Dando continuità a questo principio – e portandolo alle sue ulteriori specificazioni, avuto riguardo ai due distinti profili (morale e dinamico relazionale) delle possibili conseguenze non patrimoniali risarcibili della lesione di interessi costituzionalmente protetti (Cass. 17/01/2018, n. 901)- osserva infatti che: “la presunzione iuris tantum (che onera il convenuto della prova contraria dell’indifferenza affettiva o, persino, dell’odio) concerne l’aspetto interiore del danno risarcibile (c.d. sofferenza morale) derivante dalla perdita del rapporto parentale, mentre non si estende all’aspetto esteriore (c.d. danno dinamico-relazionale), sulla cui liquidazione incide la dimostrazione dell’effettività, della consistenza e dell’intensità della relazione affettiva (desumibili, oltre che dall’eventuale convivenza – o, all’opposto, dalla distanza – da qualsiasi allegazione, comunque provata, del danneggiato), delle quali il giudice del merito deve tenere conto, ai fini della quantificazione complessiva delle conseguenze risarcibili derivanti dalla lesione estrema del vincolo familiare“.
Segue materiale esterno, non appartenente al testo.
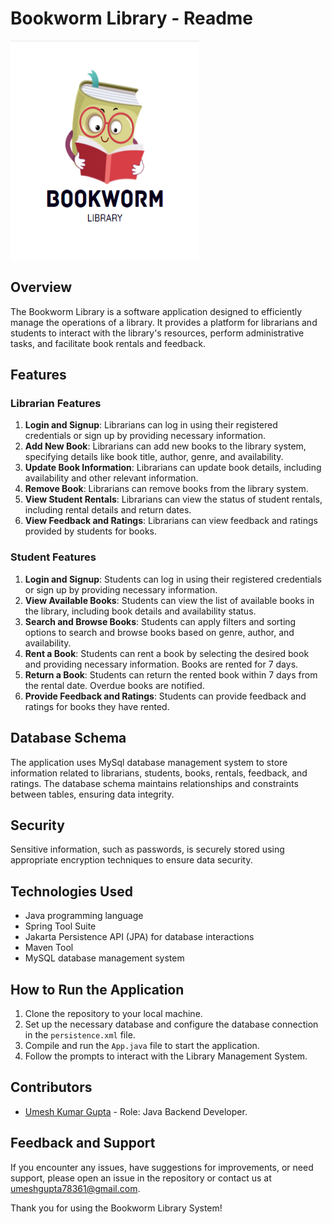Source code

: # Bookworm Library - Readme

<img src="./images/Bookworm Library.png"  width="60%" height="350px"/>

## Overview
The Bookworm Library is a software application designed to efficiently manage the operations of a library. It provides a platform for librarians and students to interact with the library's resources, perform administrative tasks, and facilitate book rentals and feedback.

## Features
### Librarian Features
1. **Login and Signup**: Librarians can log in using their registered credentials or sign up by providing necessary information.
2. **Add New Book**: Librarians can add new books to the library system, specifying details like book title, author, genre, and availability.
3. **Update Book Information**: Librarians can update book details, including availability and other relevant information.
4. **Remove Book**: Librarians can remove books from the library system.
5. **View Student Rentals**: Librarians can view the status of student rentals, including rental details and return dates.
6. **View Feedback and Ratings**: Librarians can view feedback and ratings provided by students for books.

### Student Features
1. **Login and Signup**: Students can log in using their registered credentials or sign up by providing necessary information.
2. **View Available Books**: Students can view the list of available books in the library, including book details and availability status.
3. **Search and Browse Books**: Students can apply filters and sorting options to search and browse books based on genre, author, and availability.
4. **Rent a Book**: Students can rent a book by selecting the desired book and providing necessary information. Books are rented for 7 days.
5. **Return a Book**: Students can return the rented book within 7 days from the rental date. Overdue books are notified.
6. **Provide Feedback and Ratings**: Students can provide feedback and ratings for books they have rented.

## Database Schema
The application uses MySql database management system to store information related to librarians, students, books, rentals, feedback, and ratings. The database schema maintains relationships and constraints between tables, ensuring data integrity.

## Security
Sensitive information, such as passwords, is securely stored using appropriate encryption techniques to ensure data security.

## Technologies Used
- Java programming language
- Spring Tool Suite
- Jakarta Persistence API (JPA) for database interactions
- Maven Tool
- MySQL database management system

## How to Run the Application
1. Clone the repository to your local machine.
2. Set up the necessary database and configure the database connection in the `persistence.xml` file.
3. Compile and run the `App.java` file to start the application.
4. Follow the prompts to interact with the Library Management System.

## Contributors
- [Umesh Kumar Gupta](https://github.com/Umesh8878) - Role: Java Backend Developer.

## Feedback and Support
If you encounter any issues, have suggestions for improvements, or need support, please open an issue in the repository or contact us at [umeshgupta78361@gmail.com](mailto:umeshgupta78361@gmail.com).

Thank you for using the Bookworm Library System!
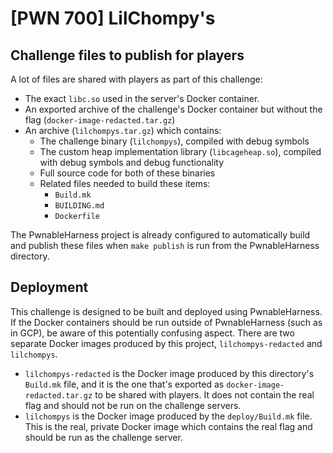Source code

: # [PWN 700] LilChompy's

## Challenge files to publish for players

A lot of files are shared with players as part of this challenge:

* The exact `libc.so` used in the server's Docker container.
* An exported archive of the challenge's Docker container but without the flag
  (`docker-image-redacted.tar.gz`)
* An archive (`lilchompys.tar.gz`) which contains:
  - The challenge binary (`lilchompys`), compiled with debug symbols
  - The custom heap implementation library (`libcageheap.so`), compiled with debug
    symbols and debug functionality
  - Full source code for both of these binaries
  - Related files needed to build these items:
    + `Build.mk`
    + `BUILDING.md`
    + `Dockerfile`

The PwnableHarness project is already configured to automatically build and publish
these files when `make publish` is run from the PwnableHarness directory.


## Deployment

This challenge is designed to be built and deployed using PwnableHarness. If the
Docker containers should be run outside of PwnableHarness (such as in GCP), be aware
of this potentially confusing aspect. There are two separate Docker images produced
by this project, `lilchompys-redacted` and `lilchompys`.

* `lilchompys-redacted` is the Docker image produced by this directory's `Build.mk`
  file, and it is the one that's exported as `docker-image-redacted.tar.gz` to be
  shared with players. It does not contain the real flag and should not be run on
  the challenge servers.
* `lilchompys` is the Docker image produced by the `deploy/Build.mk` file. This is
  the real, private Docker image which contains the real flag and should be run as
  the challenge server.
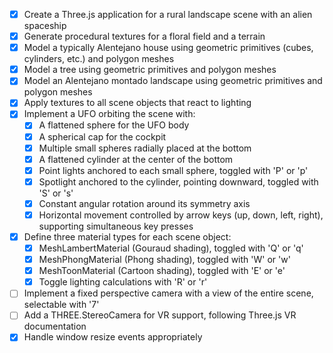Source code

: * [X] Create a Three.js application for a rural landscape scene with an alien spaceship
* [X] Generate procedural textures for a floral field and a terrain
* [X] Model a typically Alentejano house using geometric primitives (cubes, cylinders, etc.) and polygon meshes
* [X] Model a tree using geometric primitives and polygon meshes
* [X] Model an Alentejano montado landscape using geometric primitives and polygon meshes
* [X] Apply textures to all scene objects that react to lighting
* [X] Implement a UFO orbiting the scene with:
  * [X] A flattened sphere for the UFO body
  * [X] A spherical cap for the cockpit
  * [X] Multiple small spheres radially placed at the bottom
  * [X] A flattened cylinder at the center of the bottom
  * [X] Point lights anchored to each small sphere, toggled with 'P' or 'p'
  * [X] Spotlight anchored to the cylinder, pointing downward, toggled with 'S' or 's'
  * [X] Constant angular rotation around its symmetry axis
  * [X] Horizontal movement controlled by arrow keys (up, down, left, right), supporting simultaneous key presses
* [X] Define three material types for each scene object:
  * [X] MeshLambertMaterial (Gouraud shading), toggled with 'Q' or 'q'
  * [X] MeshPhongMaterial (Phong shading), toggled with 'W' or 'w'
  * [X] MeshToonMaterial (Cartoon shading), toggled with 'E' or 'e'
  * [X] Toggle lighting calculations with 'R' or 'r'
* [ ] Implement a fixed perspective camera with a view of the entire scene, selectable with '7'
* [ ] Add a THREE.StereoCamera for VR support, following Three.js VR documentation
* [X] Handle window resize events appropriately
A dette affermazioni decisorie il Collegio ha inteso prestare adesione, traendone le medesime conseguenze, cosicché anche nel caso scrutinato, rilevando che: “la conclusione alla quale è pervenuta la Corte territoriale, in ordine all’esclusione delle conseguenze risarcibili derivanti dalla lesione estrema del vincolo familiare non è coerente con la giurisprudenza di questa Corte, intesa quale diritto vivente. In particolare nella fattispecie in esame il rilievo della Corte di merito, secondo cui il pregiudizio da perdita del rapporto parentale, pur essendo dedotto tra membri appartenenti alla famiglia nucleare “originaria” (fratelli), avrebbe dovuto essere specificamente provato da coloro che ne invocavano il risarcimento, deve, dunque, ritenersi erroneo in diritto, in quanto la circostanza che questo pregiudizio integrasse un danno-conseguenza (ovverosia, una conseguenza – non patrimoniale – risarcibile dell’evento lesivo) non intaccava (quanto meno limitatamente alla componente interiore di tale conseguenza risarcibile, costituita dalla sofferenza morale) la presunzione, sia pure relativa (iuris tantum), della sua sussistenza, in base alla quale gravava sul danneggiante, e quindi nella specie sul datore di lavoro, l’onere di fornire la prova contraria. La giurisprudenza di questa Corte ha, in un recente passato, ritenuto applicabile la presunzione semplice, ai sensi dell’art. 2727 c.c., anche ai fratelli (o sorelle) unilaterali della persona deceduta (Cass. n. 24689 del 5/11/2020), rimarcando che compete al responsabile provare che tra la vittima e il superstite none esisteva alcun vincolo affettivo (Cass. n. 23917 del 22/10/2013 Rv. 629114 – 01).